The dead man was either a lover or a relative.
Either way, that dumb fuck was leading them into the next life.
Scamz yelled, “Get her back to the car. Get her back to the car now.”
The women held each other and moved back toward the car, the wind and rain soaking them as they hurried back toward the safety of a bulletproof automobile.
The Beast fired shots that landed at their feet, refused to let them get away.
The assassin who looked like Cary Grant returned fire, his shots good, despite the wind and rain. Whoever he was, he was a well-trained shot.
He’d die next. Kill the strongest, and the rest would piss their panties and surrender.
Señorita Raven screamed, “Where is that sonofabitch Gideon?”
The Beast said, “Soldiers, stand down. Follow my command. Do not take another shot until I give the order. Scamz? You heard. I have ordered my men to stand down.”

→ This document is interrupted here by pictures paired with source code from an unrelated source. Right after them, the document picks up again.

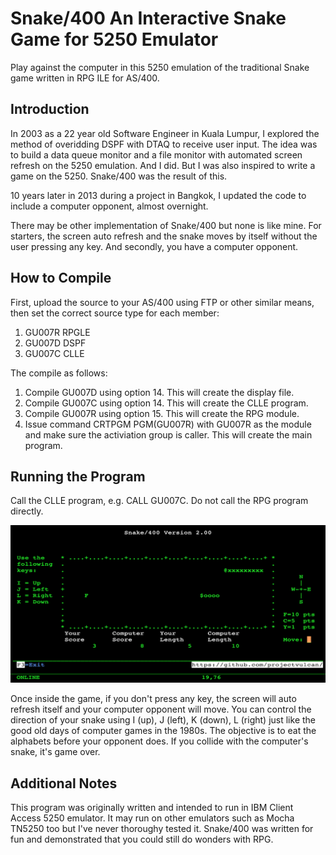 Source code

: # Snake/400 An Interactive Snake Game for 5250 Emulator
Play against the computer in this 5250 emulation of the traditional Snake game written in RPG ILE for AS/400.

## Introduction
In 2003 as a 22 year old Software Engineer in Kuala Lumpur, I explored the method of overidding DSPF with DTAQ to receive user input. The idea was to build a data queue monitor and a file monitor with automated screen refresh on the 5250 emulation. And I did. But I was also inspired to write a game on the 5250. Snake/400 was the result of this.

10 years later in 2013 during a project in Bangkok, I updated the code to include a computer opponent, almost overnight.

There may be other implementation of Snake/400 but none is like mine. For starters, the screen auto refresh and the snake moves by itself without the user pressing any key. And secondly, you have a computer opponent.

## How to Compile
First, upload the source to your AS/400 using FTP or other similar means, then set the correct source type for each member:
1. GU007R RPGLE
2. GU007D DSPF
3. GU007C CLLE

The compile as follows:
1. Compile GU007D using option 14. This will create the display file.
2. Compile GU007C using option 14. This will create the CLLE program.
3. Compile GU007R using option 15. This will create the RPG module.
4. Issue command CRTPGM PGM(GU007R) with GU007R as the module and make sure the activiation group is caller. This will create the main program.

## Running the Program
Call the CLLE program, e.g. CALL GU007C. Do not call the RPG program directly.

![This is an image](screenshot.png)

Once inside the game, if you don't press any key, the screen will auto refresh itself and your computer opponent will move. You can control the direction of your snake using I (up), J (left), K (down), L (right) just like the good old days of computer games in the 1980s. The objective is to eat the alphabets before your opponent does. If you collide with the computer's snake, it's game over.

## Additional Notes
This program was originally written and intended to run in IBM Client Access 5250 emulator. It may run on other emulators such as Mocha TN5250 too but I've never thoroughy tested it. Snake/400 was written for fun and demonstrated that you could still do wonders with RPG.
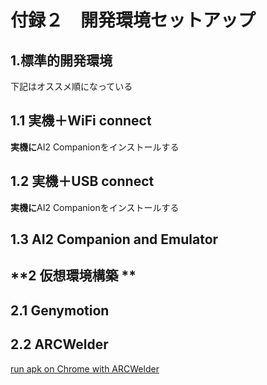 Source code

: # 付録２　開発環境セットアップ

## 1.標準的開発環境

下記はオススメ順になっている

## **1.1 実機＋WiFi connect**

**実機に**AI2 Companionをインストールする

## **1.2 実機＋USB connect**

**実機に**AI2 Companionをインストールする

## **1.3 AI2 Companion and Emulator**



## **2 仮想環境構築 **

## 2.1 **Genymotion**

## 2.2 ARCWelder

[run apk on Chrome with ARCWelder](https://groups.google.com/forum/#!category-topic/mitappinventortest/1DP1Zy6kN7s)



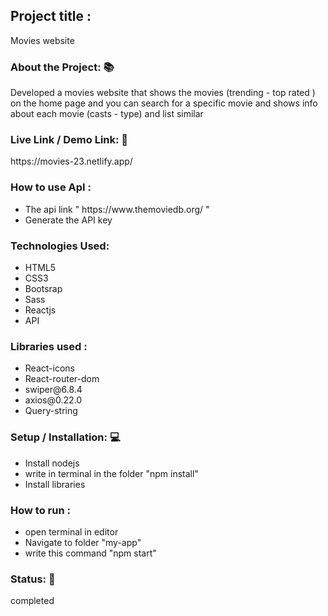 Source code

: <h2>Project title :</h2>
<p>Movies website</p>
<h3>About the Project: 📚</h3>
<p>Developed a movies website that shows the movies (trending - top rated ) on the home page and you can search for a specific movie and shows info about each movie (casts - type) and list similar</p>
<h3>Live Link / Demo Link: 🔗</h3>
<p>https://movies-23.netlify.app/</p>
<h3>How to use ApI :</h3>
<ul>
<li> The api link " https://www.themoviedb.org/ "</li>
<li> Generate the API  key </li>

</ul>
<h3>Technologies Used: </h3>
<ul>
<li>HTML5</li>
<li>CSS3</li>
<li>Bootsrap</li>
<li>Sass</li>
<li>Reactjs</li>
<li>API</li>
</ul>

<h3>Libraries used :</h3>
<ul>
<li>React-icons </li>
<li>React-router-dom</li>
<li>swiper@6.8.4</li>
<li>axios@0.22.0</li>
<li>Query-string</li>
</ul>
<h3>Setup / Installation: 💻</h3>
<ul>
<li>Install nodejs</li>
<li>write in terminal in the folder "npm install"</li>
<li>Install libraries</li>

</ul>
<h3>How to run :</h3>
<ul>
<li>open terminal in editor</li>
<li>Navigate to folder "my-app"</li>
<li>write this command "npm start"</li>
</ul>

<h3>Status: 📶</h3>
<p>completed</p>
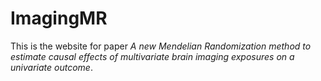 # ImagingMR

This is the website for paper *A new Mendelian Randomization method to estimate causal effects of multivariate brain imaging exposures on a univariate outcome*. 
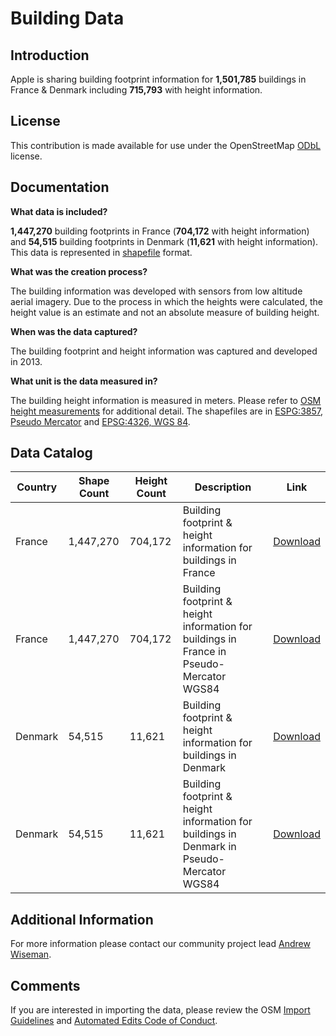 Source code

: # Building Data


## Introduction

Apple is sharing building footprint information for **1,501,785** buildings in France & Denmark including **715,793** with height information.  


## License

This contribution is made available for use under the OpenStreetMap [ODbL](https://opendatacommons.org/licenses/odbl/) license.


## Documentation

**What data is included?**

**1,447,270** building footprints in France (**704,172** with height information) and **54,515** building footprints in Denmark (**11,621** with height information). This data is represented in [shapefile](http://wiki.openstreetmap.org/wiki/Shapefiles) format.    

**What was the creation process?**

The building information was developed with sensors from low altitude aerial imagery. Due to the process in which the heights were calculated, the height value is an estimate and not an absolute measure of building height.  

**When was the data captured?**

The building footprint and height information was captured and developed in 2013.  

**What unit is the data measured in?**

The building height information is measured in meters. Please refer to [OSM height measurements](https://wiki.openstreetmap.org/wiki/Map_Features/Units) for additional detail.  The shapefiles are in [ESPG:3857, Pseudo Mercator](http://www.epsg-registry.org/report.htm?type=selection&entity=urn:ogc:def:crs:EPSG::3857&reportDetail=short&style=urn:uuid:report-style:default-with-code&style_name=OGP%20Default%20With%20Code&title=EPSG:3857) and [EPSG:4326, WGS 84](http://www.epsg-registry.org/report.htm?type=selection&entity=urn:ogc:def:crs:EPSG::4326&reportDetail=short&style=urn:uuid:report-style:default-with-code&style_name=OGP%20Default%20With%20Code&title=EPSG:4326).



## Data Catalog

| Country     | Shape Count | Height Count | Description                                                       | Link       |
| ------------|-------------|--------------|-------------------------------------------------------------------|------------|
| France      | 1,447,270   | 704,172      | Building footprint & height information for buildings in France   | [Download](https://apple.box.com/s/6m1g33jyulharagiyyoj5r24uk0lz4q5)   |
| France      | 1,447,270   | 704,172      | Building footprint & height information for buildings in France in Pseudo-Mercator WGS84   | [Download](https://apple.box.com/s/6m1g33jyulharagiyyoj5r24uk0lz4q5)   |
| Denmark     | 54,515      | 11,621       | Building footprint & height information for buildings in Denmark  | [Download](https://apple.box.com/s/2a2q6bykxw8zfr1cucjzo0gyy863ezuf)   |
| Denmark     | 54,515      | 11,621       | Building footprint & height information for buildings in Denmark in Pseudo-Mercator WGS84  | [Download](https://apple.box.com/s/2a2q6bykxw8zfr1cucjzo0gyy863ezuf)   |



## Additional Information
For more information please contact our community project lead [Andrew Wiseman](https://www.openstreetmap.org/user/Marion%20Barry).


## Comments
If you are interested in importing the data, please review the OSM [Import Guidelines](https://wiki.openstreetmap.org/wiki/Import/Guidelines) and [Automated Edits Code of Conduct](https://wiki.openstreetmap.org/wiki/Automated_Edits_code_of_conduct).

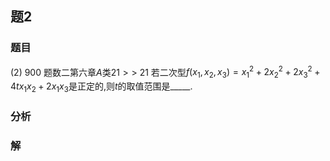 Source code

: ## 题2
### 题目
(2) 900 题数二第六章$A$类${21} >  >$
21 若二次型$f( {{x}_{1},{x}_{2},{x}_{3}})  = {x}_{1}^{2} + 2{x}_{2}^{2} + 2{x}_{3}^{2} + {4t}{x}_{1}{x}_{2} + 2{x}_{1}{x}_{3}$是正定的,则$t$的取值范围是_____.
### 分析

### 解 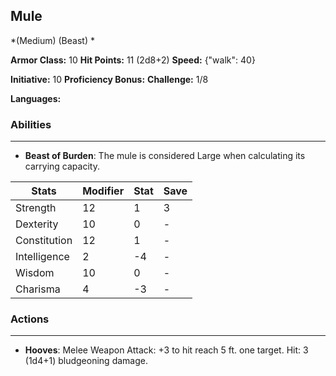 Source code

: ## Mule
*(Medium) (Beast) *

**Armor Class:** 10
**Hit Points:** 11 (2d8+2)
**Speed:** {"walk": 40}

**Initiative:** 10
**Proficiency Bonus:**
**Challenge:** 1/8

**Languages:** 

### Abilities
 --- 
- **Beast of Burden**: The mule is considered Large when calculating its carrying capacity.



| Stats | Modifier | Stat | Save
| ---- | ---- | ---- | ---- |
| Strength | 12 | 1 | 3 |
| Dexterity | 10 | 0 | - |
| Constitution | 12 | 1 | - |
| Intelligence | 2 | -4 | - |
| Wisdom | 10 | 0 | - |
| Charisma | 4 | -3 | - |

### Actions
 --- 
- **Hooves**: Melee Weapon Attack: +3 to hit  reach 5 ft.  one target. Hit: 3 (1d4+1) bludgeoning damage.

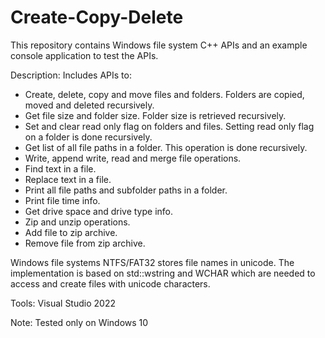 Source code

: # Create-Copy-Delete
This repository contains Windows file system C++ APIs and an example console application to test the APIs.

Description: Includes APIs to:
- Create, delete, copy and move files and folders. Folders are copied, moved and deleted recursively.
- Get file size and folder size. Folder size is retrieved recursively.
- Set and clear read only flag on folders and files. Setting read only flag on a folder is done recursively.
- Get list of all file paths in a folder. This operation is done recursively.
- Write, append write, read and merge file operations.
- Find text in a file.
- Replace text in a file.
- Print all file paths and subfolder paths in a folder.
- Print file time info.
- Get drive space and drive type info.
- Zip and unzip operations.
- Add file to zip archive.
- Remove file from zip archive.

Windows file systems NTFS/FAT32 stores file names in unicode.
The implementation is based on std::wstring and WCHAR which are needed to access and create files with 
unicode characters.

Tools: Visual Studio 2022

Note: Tested only on Windows 10
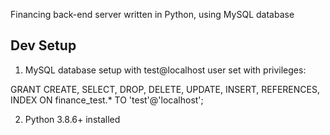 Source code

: Financing back-end server written in Python, using MySQL database



Dev Setup
---------

1. MySQL database setup with test@localhost user set with privileges:

GRANT CREATE, SELECT, DROP, DELETE, UPDATE, INSERT, REFERENCES, INDEX 
ON finance_test.* 
TO 'test'@'localhost';

2. Python 3.8.6+ installed
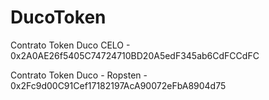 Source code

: # DucoToken

Contrato Token Duco CELO - 0x2A0AE26f5405C74724710BD20A5edF345ab6CdFCCdFC

Contrato Token Duco - Ropsten - 0x2Fc9d00C91Cef17182197AcA90072eFbA8904d75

The British accent replied, “I heard exactly what you wanted me to hear. Exactly what that means to your soldiers, well, that remains to be seen.”
“Where is Gideon?”
No one answered.
Medianoche looked through the storm. There was no sign of Gideon. If that son of a dead whore was here, he should’ve shown his gun hand by now. Now wasn’t the time to be coy.
Scamz said, “We will give you the package. We will bring you the package.”
“Bring it to me.”
“But first you have to let the women go.”
“Such a fucking gentleman.”
“The women leave first.”
“No one leaves before I have the package in my goddamn possession. Time is not on your side. And it is not on mine. Ten seconds. Ten seconds or this will become a bloodbath. Look to my other soldiers. The girl. She is holding an M16 grenade launcher. Either we get the package, or no one gets what Hopkins died to get. You die or you get nothing. Your call.”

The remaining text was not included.